Montalcino chora, soluça a Toscana, a Itália vinícola está de luto, o mundo do vinho empobrecido. Faleceu inesperadamente no dia 16 de fevereiro passado, aos 82 anos, o trevisano Gianfranco Soldera, vítima de enfarte, enquanto dirigia. Desde que começou a elaborar na sua azienda Case Basse, seu Brunello di Montalcino, ele passou a fazer parte da lista dos vinhos italianos mais procurados, indicado na safra 1990, por Neil Becket, como um dos 1.000 vinhos para beber antes de morrer, afirmando: “…quem não provou o Case Basse, não sabe o que é o Brunello di Montalcino”. Para muitos, o Santo Graal.

Grande admirador de Brunello que sou, tive a oportunidade de provar esse BM 1990 impecável, 16 anos após a safra. Pena que só um pouquinho, nada mais do que 100 ml. Desvanece agora, porém, a intenção que eu tinha de conhecer o “Mago” pessoalmente, o que não consegui nas duas vezes que estive por lá, por razões e coincidências diversas.

De caráter inquieto e controverso, deixara suas atividades na área securitária em Milão para adquirir, no início dos anos 1970, uma pequena propriedade abandonada no sudoeste de Montalcino, bem antes da região passar por seu boom comercial e alcançar prestígio nos anos 80 e 90. Plantou as primeiras vinhas de Sangiovese Grosso em 1972, elaborou o primeiro Brunello em 77, e levou-o ao mercado em 82. Durante quatro décadas trabalhou o campo, respeitando a natureza, sob o preceito de que “il vino si fa in vigna, non in cantina”.

Distinguiu-se pela personalidade única e pela polêmica que seus princípios geravam, por exemplo, quando afirmava que fazia vinho natural: “…se non è naturale non è vino” ou quando estabelecia suas metas próprias a alcançar na bebida: harmonia, elegância, complexidade e naturalidade.

No vinhedo, baixos rendimentos, cuidados especiais nas podas, cultivo orgânico. Na cantina, nada de leveduras selecionadas. Seis anos de envelhecimento em tonéis de madeira eslovena, sem controle de temperatura.  Destaque-se as regras que impunha para os visitantes: você só seria recebido se dividisse com ele sua filosofia de “agricultura iluminada”. Só lhe venderia vinho se você compartilhasse com ele sua política empresarial voltada para o meio ambiente. Céticos não eram bem-vindos.
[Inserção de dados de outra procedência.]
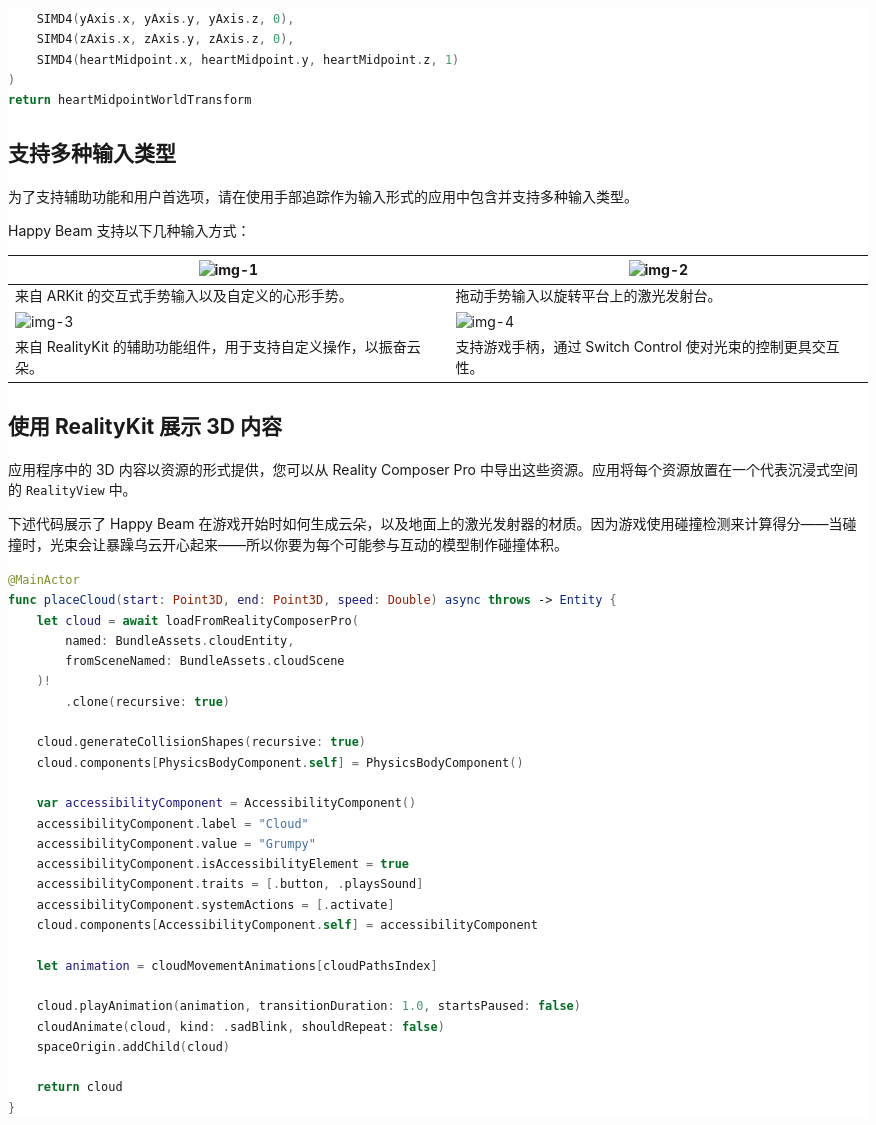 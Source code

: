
 ```swift
    SIMD4(yAxis.x, yAxis.y, yAxis.z, 0),
    SIMD4(zAxis.x, zAxis.y, zAxis.z, 0),
    SIMD4(heartMidpoint.x, heartMidpoint.y, heartMidpoint.z, 1)
)
return heartMidpointWorldTransform
```

## 支持多种输入类型

为了支持辅助功能和用户首选项，请在使用手部追踪作为输入形式的应用中包含并支持多种输入类型。

Happy Beam 支持以下几种输入方式：

![img-1](https://docs-assets.developer.apple.com/published/f8a2fed7cbcfb2cc62c0a3996bee40a0/HB-interactive-hands@2x.png) | ![img-2](https://docs-assets.developer.apple.com/published/9fd7384ba167df2a7b8547c4814faf8f/HB-turret@2x.png)
----- | -----
来自 ARKit 的交互式手势输入以及自定义的心形手势。 | 拖动手势输入以旋转平台上的激光发射台。
![img-3](https://docs-assets.developer.apple.com/published/7b08dd9be3dd8a0a12386d29ebd5e654/HB-accessibility@2x.png) | ![img-4](https://docs-assets.developer.apple.com/published/846e5d397ba2a3e6e8550090b033e958/HB-controller@2x.png)
来自 RealityKit 的辅助功能组件，用于支持自定义操作，以振奋云朵。 | 支持游戏手柄，通过 Switch Control 使对光束的控制更具交互性。

## 使用 RealityKit 展示 3D 内容

应用程序中的 3D 内容以资源的形式提供，您可以从 Reality Composer Pro 中导出这些资源。应用将每个资源放置在一个代表沉浸式空间的 `RealityView` 中。

下述代码展示了 Happy Beam 在游戏开始时如何生成云朵，以及地面上的激光发射器的材质。因为游戏使用碰撞检测来计算得分——当碰撞时，光束会让暴躁乌云开心起来——所以你要为每个可能参与互动的模型制作碰撞体积。

```swift
@MainActor
func placeCloud(start: Point3D, end: Point3D, speed: Double) async throws -> Entity {
    let cloud = await loadFromRealityComposerPro(
        named: BundleAssets.cloudEntity,
        fromSceneNamed: BundleAssets.cloudScene
    )!
        .clone(recursive: true)
    
    cloud.generateCollisionShapes(recursive: true)
    cloud.components[PhysicsBodyComponent.self] = PhysicsBodyComponent()
    
    var accessibilityComponent = AccessibilityComponent()
    accessibilityComponent.label = "Cloud"
    accessibilityComponent.value = "Grumpy"
    accessibilityComponent.isAccessibilityElement = true
    accessibilityComponent.traits = [.button, .playsSound]
    accessibilityComponent.systemActions = [.activate]
    cloud.components[AccessibilityComponent.self] = accessibilityComponent
    
    let animation = cloudMovementAnimations[cloudPathsIndex]
    
    cloud.playAnimation(animation, transitionDuration: 1.0, startsPaused: false)
    cloudAnimate(cloud, kind: .sadBlink, shouldRepeat: false)
    spaceOrigin.addChild(cloud)
    
    return cloud
}
```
Bem, tudo isso era pouco conhecido até 2012, ano em que o nome de Soldera correu o mundo através da imprensa, por conta de um atentado sofrido por sua cantina. Na calada da noite de 2 de dezembro, um desafeto penetrou na cave e fez escorrer 60 mil litros de vinho pelo chão, derretendo cinco anos de trabalho. Levou outros tantos anos para se recuperar, contando com o prestígio de sua marca. Agora que tudo voltara ao normal, deixou-nos. Mas seu legado, o Brunello di Montalcino Soldera Case Basse, esse permanece.

.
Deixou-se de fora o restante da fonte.